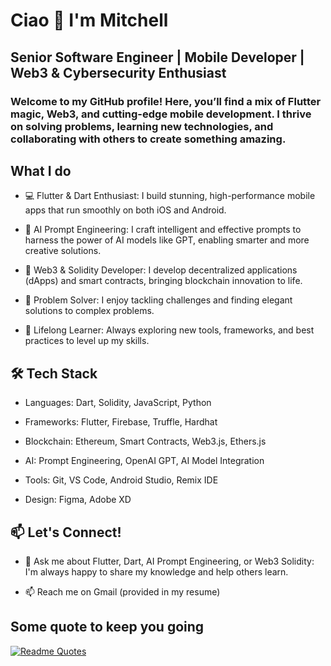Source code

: # Ciao 👋 I'm Mitchell
## Senior Software Engineer | Mobile Developer | Web3 & Cybersecurity Enthusiast
### Welcome to my GitHub profile! Here, you’ll find a mix of Flutter magic, Web3, and cutting-edge mobile development. I thrive on solving problems, learning new technologies, and collaborating with others to create something amazing.
## What I do
* 💻 Flutter & Dart Enthusiast: I build stunning, high-performance mobile apps that run smoothly on both iOS and Android.

* 🤖 AI Prompt Engineering: I craft intelligent and effective prompts to harness the power of AI models like GPT, enabling smarter and more creative solutions.

* 🔗 Web3 & Solidity Developer: I develop decentralized applications (dApps) and smart contracts, bringing blockchain innovation to life.

* 🔧 Problem Solver: I enjoy tackling challenges and finding elegant solutions to complex problems.

* 🌱 Lifelong Learner: Always exploring new tools, frameworks, and best practices to level up my skills.

## 🛠️ Tech Stack
* Languages: Dart, Solidity, JavaScript, Python

* Frameworks: Flutter, Firebase, Truffle, Hardhat

* Blockchain: Ethereum, Smart Contracts, Web3.js, Ethers.js

* AI: Prompt Engineering, OpenAI GPT, AI Model Integration

* Tools: Git, VS Code, Android Studio, Remix IDE

* Design: Figma, Adobe XD

## 📫 Let's Connect!
* 💬 Ask me about Flutter, Dart, AI Prompt Engineering, or Web3 Solidity: I'm always happy to share my knowledge and help others learn.

*  📫 Reach me on Gmail (provided in my resume)

<!-- ## According to Github
![Anurag's GitHub stats](https://github-readme-stats.vercel.app/api?username=CodeTemplar99&theme=calm&show_icons=true&count_private=true)
-->
## Some quote to keep you going
[![Readme Quotes](https://quotes-github-readme.vercel.app/api?type=horizontal&theme=dark)](https://github.com/piyushsuthar/github-readme-quotes)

⁂

ACTION ITEM -> The lines to copy are those above that contain the string "Prompt".

EXPECTED ANSWER ->
* 🤖 AI Prompt Engineering: I craft intelligent and effective prompts to harness the power of AI models like GPT, enabling smarter and more creative solutions.
* AI: Prompt Engineering, OpenAI GPT, AI Model Integration
* 💬 Ask me about Flutter, Dart, AI Prompt Engineering, or Web3 Solidity: I'm always happy to share my knowledge and help others learn.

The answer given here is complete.